The Origin Forum
File Exchange
Try Origin for Free
The Origin Forum
Home | Profile | Register | Active Topics | Members | Search | FAQ | Send File to Tech support
Username:
Password:
Save Password
Forgot your Password? | Admin Options

 All Forums
 Origin Forum
 Origin Forum
 Import Multiple ASCII files in batch
 New Topic  Reply to Topic
 Printer Friendly
Author Previous Topic Topic Next Topic Lock Topic Edit Topic Delete Topic New Topic Reply to Topic

AKazak

Russia
1205 Posts

Posted - 10/19/2022 :  03:21:11 AM  Show Profile  Edit Topic  Reply with Quote  View user's IP address  Delete Topic
OriginPro 2022b (64-bit) SR1 9.9.5.167
Windows 7 Pro SP1 x64

Greetings!

I have few thousands of CSV files to import on a single worksheet. I picked 10 sample files, set impASC GUI up, saved the settings as a scheme.

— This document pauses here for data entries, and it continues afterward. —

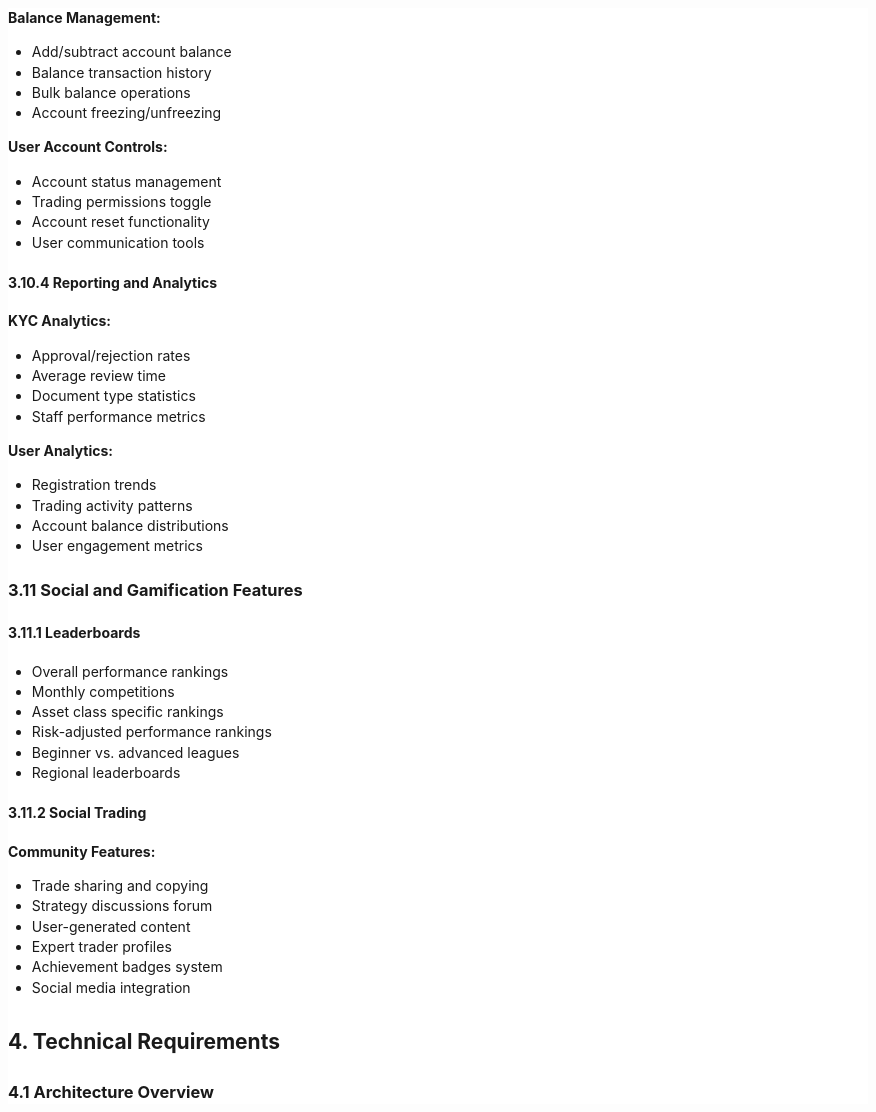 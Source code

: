 **Balance Management:**

- Add/subtract account balance
- Balance transaction history
- Bulk balance operations
- Account freezing/unfreezing

**User Account Controls:**

- Account status management
- Trading permissions toggle
- Account reset functionality
- User communication tools

#### 3.10.4 Reporting and Analytics

**KYC Analytics:**

- Approval/rejection rates
- Average review time
- Document type statistics
- Staff performance metrics

**User Analytics:**

- Registration trends
- Trading activity patterns
- Account balance distributions
- User engagement metrics

### 3.11 Social and Gamification Features

#### 3.11.1 Leaderboards

- Overall performance rankings
- Monthly competitions
- Asset class specific rankings
- Risk-adjusted performance rankings
- Beginner vs. advanced leagues
- Regional leaderboards

#### 3.11.2 Social Trading

**Community Features:**

- Trade sharing and copying
- Strategy discussions forum
- User-generated content
- Expert trader profiles
- Achievement badges system
- Social media integration

## 4. Technical Requirements

### 4.1 Architecture Overview
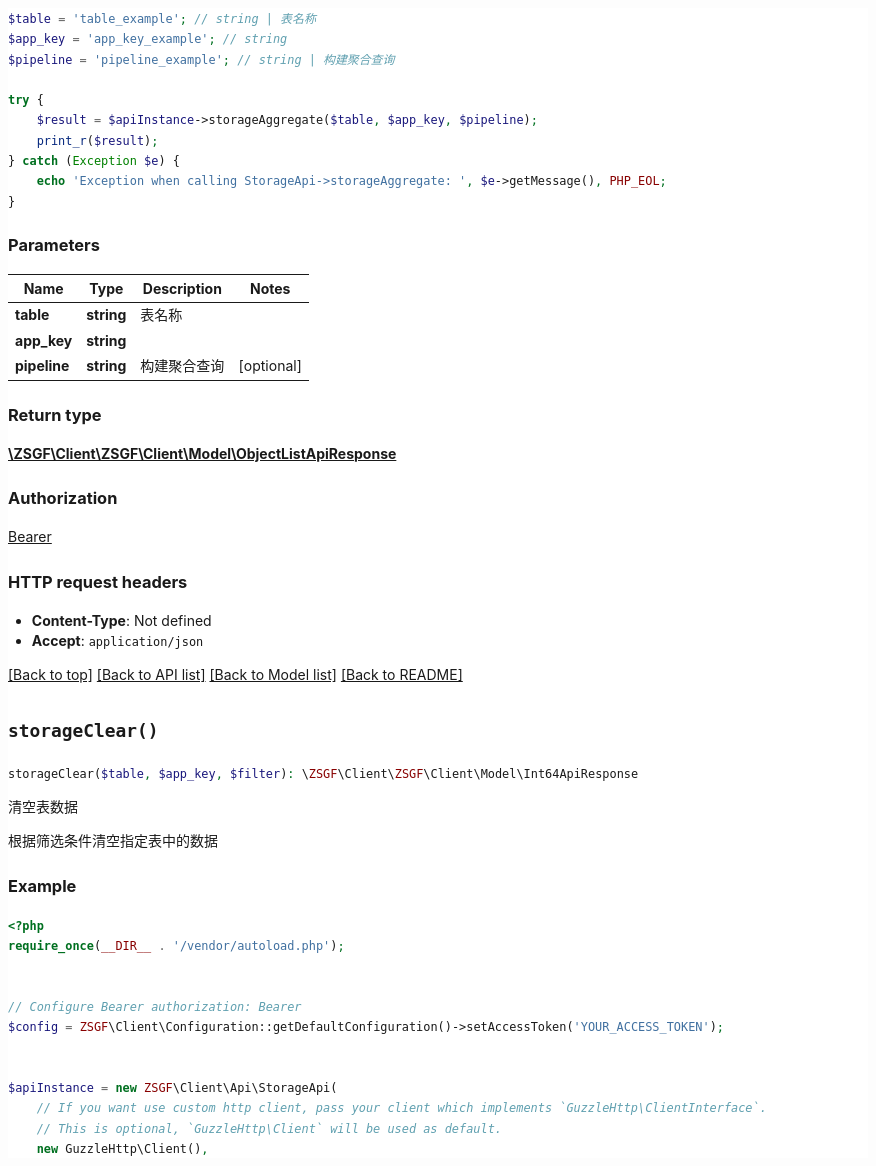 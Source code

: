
 ```php
$table = 'table_example'; // string | 表名称
$app_key = 'app_key_example'; // string
$pipeline = 'pipeline_example'; // string | 构建聚合查询

try {
    $result = $apiInstance->storageAggregate($table, $app_key, $pipeline);
    print_r($result);
} catch (Exception $e) {
    echo 'Exception when calling StorageApi->storageAggregate: ', $e->getMessage(), PHP_EOL;
}
```

### Parameters

| Name | Type | Description  | Notes |
| ------------- | ------------- | ------------- | ------------- |
| **table** | **string**| 表名称 | |
| **app_key** | **string**|  | |
| **pipeline** | **string**| 构建聚合查询 | [optional] |

### Return type

[**\ZSGF\Client\ZSGF\Client\Model\ObjectListApiResponse**](../Model/ObjectListApiResponse.md)

### Authorization

[Bearer](../../README.md#Bearer)

### HTTP request headers

- **Content-Type**: Not defined
- **Accept**: `application/json`

[[Back to top]](#) [[Back to API list]](../../README.md#endpoints)
[[Back to Model list]](../../README.md#models)
[[Back to README]](../../README.md)

## `storageClear()`

```php
storageClear($table, $app_key, $filter): \ZSGF\Client\ZSGF\Client\Model\Int64ApiResponse
```

清空表数据

根据筛选条件清空指定表中的数据

### Example

```php
<?php
require_once(__DIR__ . '/vendor/autoload.php');


// Configure Bearer authorization: Bearer
$config = ZSGF\Client\Configuration::getDefaultConfiguration()->setAccessToken('YOUR_ACCESS_TOKEN');


$apiInstance = new ZSGF\Client\Api\StorageApi(
    // If you want use custom http client, pass your client which implements `GuzzleHttp\ClientInterface`.
    // This is optional, `GuzzleHttp\Client` will be used as default.
    new GuzzleHttp\Client(),
```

Now, how do I import the whole file set using saved impASC scheme?
Can you share an example, please?

Thank you.

---
Andrey

snowli

USA
1426 Posts

Posted - 10/19/2022 :  09:18:20 AM  Show Profile  Edit Reply  Reply with Quote  View user's IP address  Delete Reply
The new Conenct Multiple Files can only import them into same book, not same sheet.

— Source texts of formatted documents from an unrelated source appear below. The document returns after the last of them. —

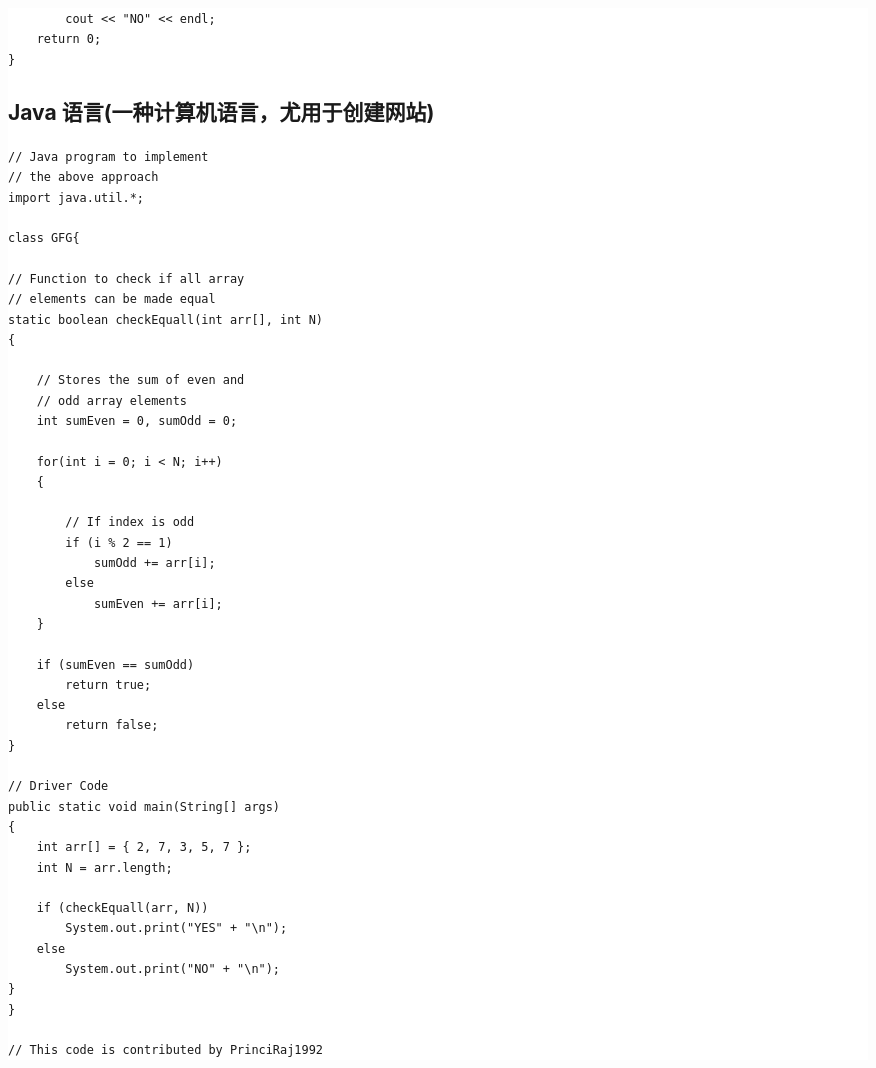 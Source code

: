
 ```
        cout << "NO" << endl;
    return 0;
}
```

## Java 语言(一种计算机语言，尤用于创建网站)

```
// Java program to implement
// the above approach
import java.util.*;

class GFG{

// Function to check if all array
// elements can be made equal
static boolean checkEquall(int arr[], int N)
{

    // Stores the sum of even and
    // odd array elements
    int sumEven = 0, sumOdd = 0;

    for(int i = 0; i < N; i++)
    {

        // If index is odd
        if (i % 2 == 1)
            sumOdd += arr[i];
        else
            sumEven += arr[i];
    }

    if (sumEven == sumOdd)
        return true;
    else
        return false;
}

// Driver Code
public static void main(String[] args)
{
    int arr[] = { 2, 7, 3, 5, 7 };
    int N = arr.length;

    if (checkEquall(arr, N))
        System.out.print("YES" + "\n");
    else
        System.out.print("NO" + "\n");
}
}

// This code is contributed by PrinciRaj1992
```
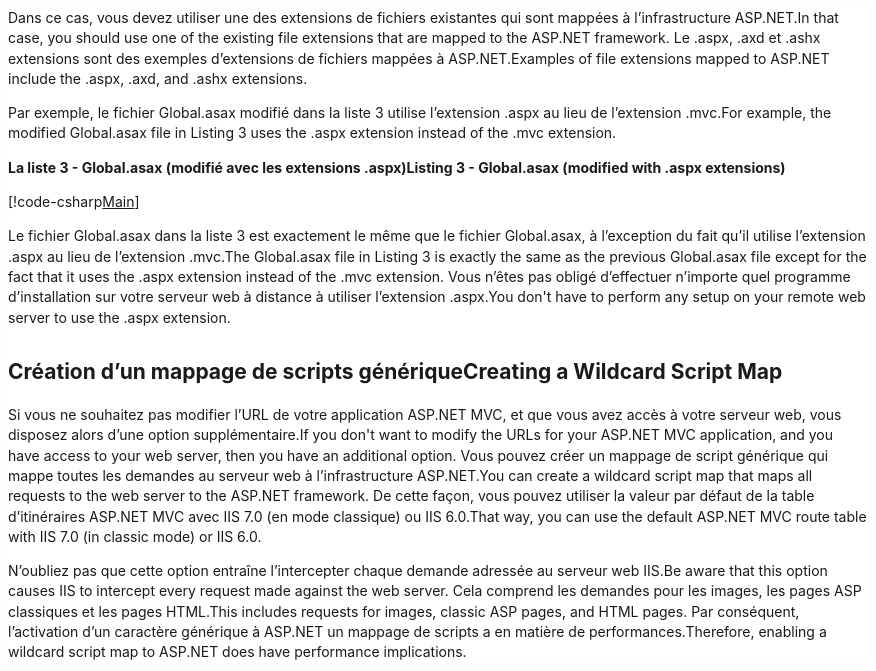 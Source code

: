 <span data-ttu-id="05218-209">Dans ce cas, vous devez utiliser une des extensions de fichiers existantes qui sont mappées à l’infrastructure ASP.NET.</span><span class="sxs-lookup"><span data-stu-id="05218-209">In that case, you should use one of the existing file extensions that are mapped to the ASP.NET framework.</span></span> <span data-ttu-id="05218-210">Le .aspx, .axd et .ashx extensions sont des exemples d’extensions de fichiers mappées à ASP.NET.</span><span class="sxs-lookup"><span data-stu-id="05218-210">Examples of file extensions mapped to ASP.NET include the .aspx, .axd, and .ashx extensions.</span></span>

<span data-ttu-id="05218-211">Par exemple, le fichier Global.asax modifié dans la liste 3 utilise l’extension .aspx au lieu de l’extension .mvc.</span><span class="sxs-lookup"><span data-stu-id="05218-211">For example, the modified Global.asax file in Listing 3 uses the .aspx extension instead of the .mvc extension.</span></span>

<span data-ttu-id="05218-212">**La liste 3 - Global.asax (modifié avec les extensions .aspx)**</span><span class="sxs-lookup"><span data-stu-id="05218-212">**Listing 3 - Global.asax (modified with .aspx extensions)**</span></span>

[!code-csharp[Main](using-asp-net-mvc-with-different-versions-of-iis-cs/samples/sample3.cs)]

<span data-ttu-id="05218-213">Le fichier Global.asax dans la liste 3 est exactement le même que le fichier Global.asax, à l’exception du fait qu’il utilise l’extension .aspx au lieu de l’extension .mvc.</span><span class="sxs-lookup"><span data-stu-id="05218-213">The Global.asax file in Listing 3 is exactly the same as the previous Global.asax file except for the fact that it uses the .aspx extension instead of the .mvc extension.</span></span> <span data-ttu-id="05218-214">Vous n’êtes pas obligé d’effectuer n’importe quel programme d’installation sur votre serveur web à distance à utiliser l’extension .aspx.</span><span class="sxs-lookup"><span data-stu-id="05218-214">You don't have to perform any setup on your remote web server to use the .aspx extension.</span></span>

## <a name="creating-a-wildcard-script-map"></a><span data-ttu-id="05218-215">Création d’un mappage de scripts générique</span><span class="sxs-lookup"><span data-stu-id="05218-215">Creating a Wildcard Script Map</span></span>

<span data-ttu-id="05218-216">Si vous ne souhaitez pas modifier l’URL de votre application ASP.NET MVC, et que vous avez accès à votre serveur web, vous disposez alors d’une option supplémentaire.</span><span class="sxs-lookup"><span data-stu-id="05218-216">If you don't want to modify the URLs for your ASP.NET MVC application, and you have access to your web server, then you have an additional option.</span></span> <span data-ttu-id="05218-217">Vous pouvez créer un mappage de script générique qui mappe toutes les demandes au serveur web à l’infrastructure ASP.NET.</span><span class="sxs-lookup"><span data-stu-id="05218-217">You can create a wildcard script map that maps all requests to the web server to the ASP.NET framework.</span></span> <span data-ttu-id="05218-218">De cette façon, vous pouvez utiliser la valeur par défaut de la table d’itinéraires ASP.NET MVC avec IIS 7.0 (en mode classique) ou IIS 6.0.</span><span class="sxs-lookup"><span data-stu-id="05218-218">That way, you can use the default ASP.NET MVC route table with IIS 7.0 (in classic mode) or IIS 6.0.</span></span>

<span data-ttu-id="05218-219">N’oubliez pas que cette option entraîne l’intercepter chaque demande adressée au serveur web IIS.</span><span class="sxs-lookup"><span data-stu-id="05218-219">Be aware that this option causes IIS to intercept every request made against the web server.</span></span> <span data-ttu-id="05218-220">Cela comprend les demandes pour les images, les pages ASP classiques et les pages HTML.</span><span class="sxs-lookup"><span data-stu-id="05218-220">This includes requests for images, classic ASP pages, and HTML pages.</span></span> <span data-ttu-id="05218-221">Par conséquent, l’activation d’un caractère générique à ASP.NET un mappage de scripts a en matière de performances.</span><span class="sxs-lookup"><span data-stu-id="05218-221">Therefore, enabling a wildcard script map to ASP.NET does have performance implications.</span></span>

So I would still recommend using Import CSV.
Start a new book.
In ImpSCV dialog, u can set 1st File Import Mode to Replace Existing Data.
Set Multi-File (Except 1st) Import Mode to be Start New Columns.

U can import them into same sheet.

I am not sure why u need to 1st import 10 files and save theme first. Maybe u have other settings?

Thanks, Snow


Go to Top of Page

AKazak

Russia
1205 Posts

Posted - 10/21/2022 :  11:34:21 AM  Show Profile  Edit Reply  Reply with Quote  View user's IP address  Delete Reply
quote:
Originally posted by snowli

The new Conenct Multiple Files can only import them into same book, not same sheet.

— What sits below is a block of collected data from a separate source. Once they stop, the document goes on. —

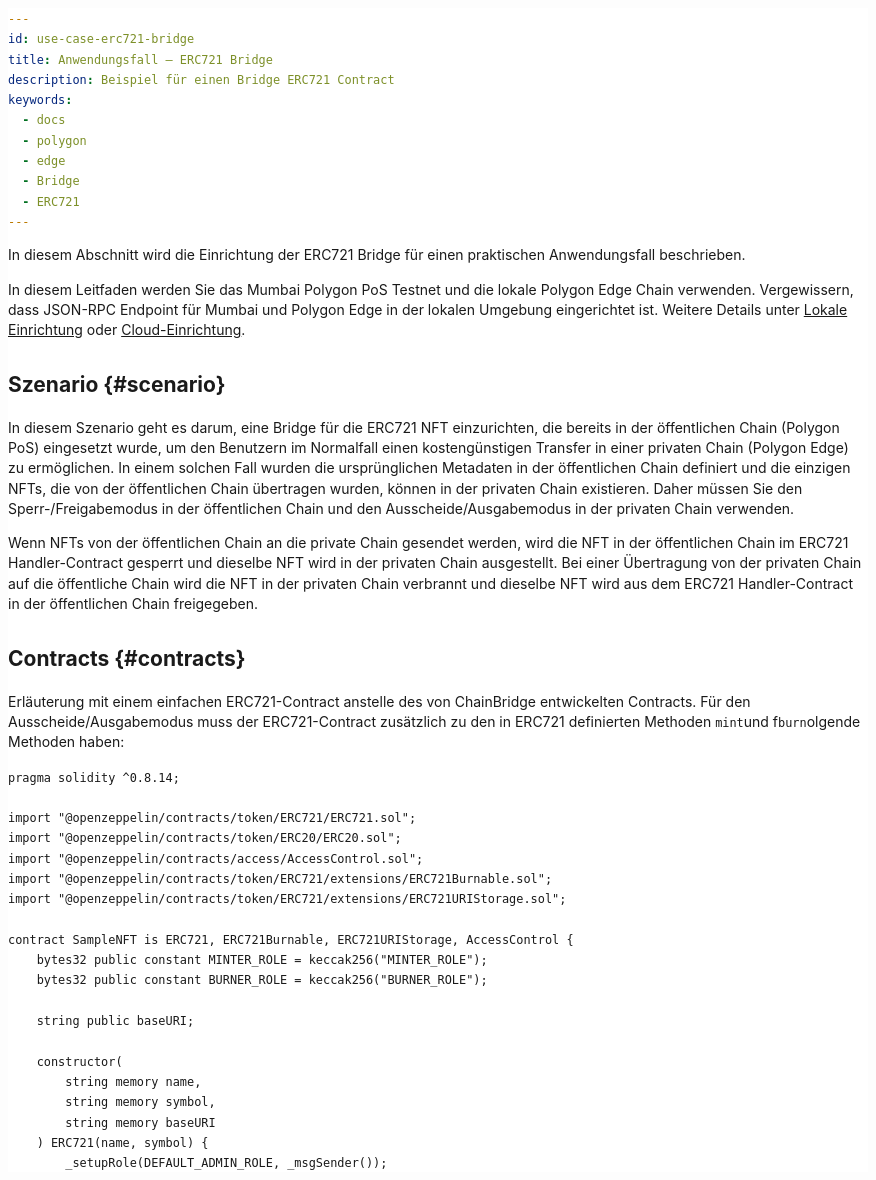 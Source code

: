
 ```yaml
---
id: use-case-erc721-bridge
title: Anwendungsfall – ERC721 Bridge
description: Beispiel für einen Bridge ERC721 Contract
keywords:
  - docs
  - polygon
  - edge
  - Bridge
  - ERC721
---
```


In diesem Abschnitt wird die Einrichtung der ERC721 Bridge für einen praktischen Anwendungsfall beschrieben.

In diesem Leitfaden werden Sie das Mumbai Polygon PoS Testnet und die lokale Polygon Edge Chain verwenden. Vergewissern, dass JSON-RPC Endpoint für Mumbai und Polygon Edge in der lokalen Umgebung eingerichtet ist. Weitere Details unter [Lokale Einrichtung](/docs/edge/get-started/set-up-ibft-locally) oder [Cloud-Einrichtung](/docs/edge/get-started/set-up-ibft-on-the-cloud).

## Szenario {#scenario}

In diesem Szenario geht es darum, eine Bridge für die ERC721 NFT einzurichten, die bereits in der öffentlichen Chain (Polygon PoS) eingesetzt wurde, um den Benutzern im Normalfall einen kostengünstigen Transfer in einer privaten Chain (Polygon Edge) zu ermöglichen. In einem solchen Fall wurden die ursprünglichen Metadaten in der öffentlichen Chain definiert und die einzigen NFTs, die von der öffentlichen Chain übertragen wurden, können in der privaten Chain existieren. Daher müssen Sie den Sperr-/Freigabemodus in der öffentlichen Chain und den Ausscheide/Ausgabemodus in der privaten Chain verwenden.

Wenn NFTs von der öffentlichen Chain an die private Chain gesendet werden, wird die NFT in der öffentlichen Chain im ERC721 Handler-Contract gesperrt und dieselbe NFT wird in der privaten Chain ausgestellt. Bei einer Übertragung von der privaten Chain auf die öffentliche Chain wird die NFT in der privaten Chain verbrannt und dieselbe NFT wird aus dem ERC721 Handler-Contract in der öffentlichen Chain freigegeben.

## Contracts {#contracts}

Erläuterung mit einem einfachen ERC721-Contract anstelle des von ChainBridge entwickelten Contracts. Für den Ausscheide/Ausgabemodus muss der ERC721-Contract zusätzlich zu den in ERC721 definierten Methoden `mint`und f`burn`olgende Methoden haben:

```sol
pragma solidity ^0.8.14;

import "@openzeppelin/contracts/token/ERC721/ERC721.sol";
import "@openzeppelin/contracts/token/ERC20/ERC20.sol";
import "@openzeppelin/contracts/access/AccessControl.sol";
import "@openzeppelin/contracts/token/ERC721/extensions/ERC721Burnable.sol";
import "@openzeppelin/contracts/token/ERC721/extensions/ERC721URIStorage.sol";

contract SampleNFT is ERC721, ERC721Burnable, ERC721URIStorage, AccessControl {
    bytes32 public constant MINTER_ROLE = keccak256("MINTER_ROLE");
    bytes32 public constant BURNER_ROLE = keccak256("BURNER_ROLE");

    string public baseURI;

    constructor(
        string memory name,
        string memory symbol,
        string memory baseURI
    ) ERC721(name, symbol) {
        _setupRole(DEFAULT_ADMIN_ROLE, _msgSender());
```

So I would still recommend using Import CSV.
Start a new book.
In ImpSCV dialog, u can set 1st File Import Mode to Replace Existing Data.
Set Multi-File (Except 1st) Import Mode to be Start New Columns.

U can import them into same sheet.

I am not sure why u need to 1st import 10 files and save theme first. Maybe u have other settings?

Thanks, Snow




Dear Snow,

impASC does the same as impCSV.
However, if I select 2.5k CSV files it takes a huge time to pre-read all the files even before GUI window with settings appear.
Even if I wait for long enough, the push import button, then I see the following animation for even longer time:


Is there a way to call impASC or impCSV to ready thousands of file and use a user-saved scheme to parse the data from a LT script to maximizу the import speed?

Can you share a good example, please?

---
Andrey

Edited by - AKazak on 10/21/2022 11:48:27 AM
Go to Top of Page

snowli

USA
1426 Posts

Posted - 10/21/2022 :  3:37:19 PM  Show Profile  Edit Reply  Reply with Quote  View user's IP address  Delete Reply
Hi Andrey,

Try the following with each setting included so u don't have to save a theme file for it. It imports all T*.csv under specified folder.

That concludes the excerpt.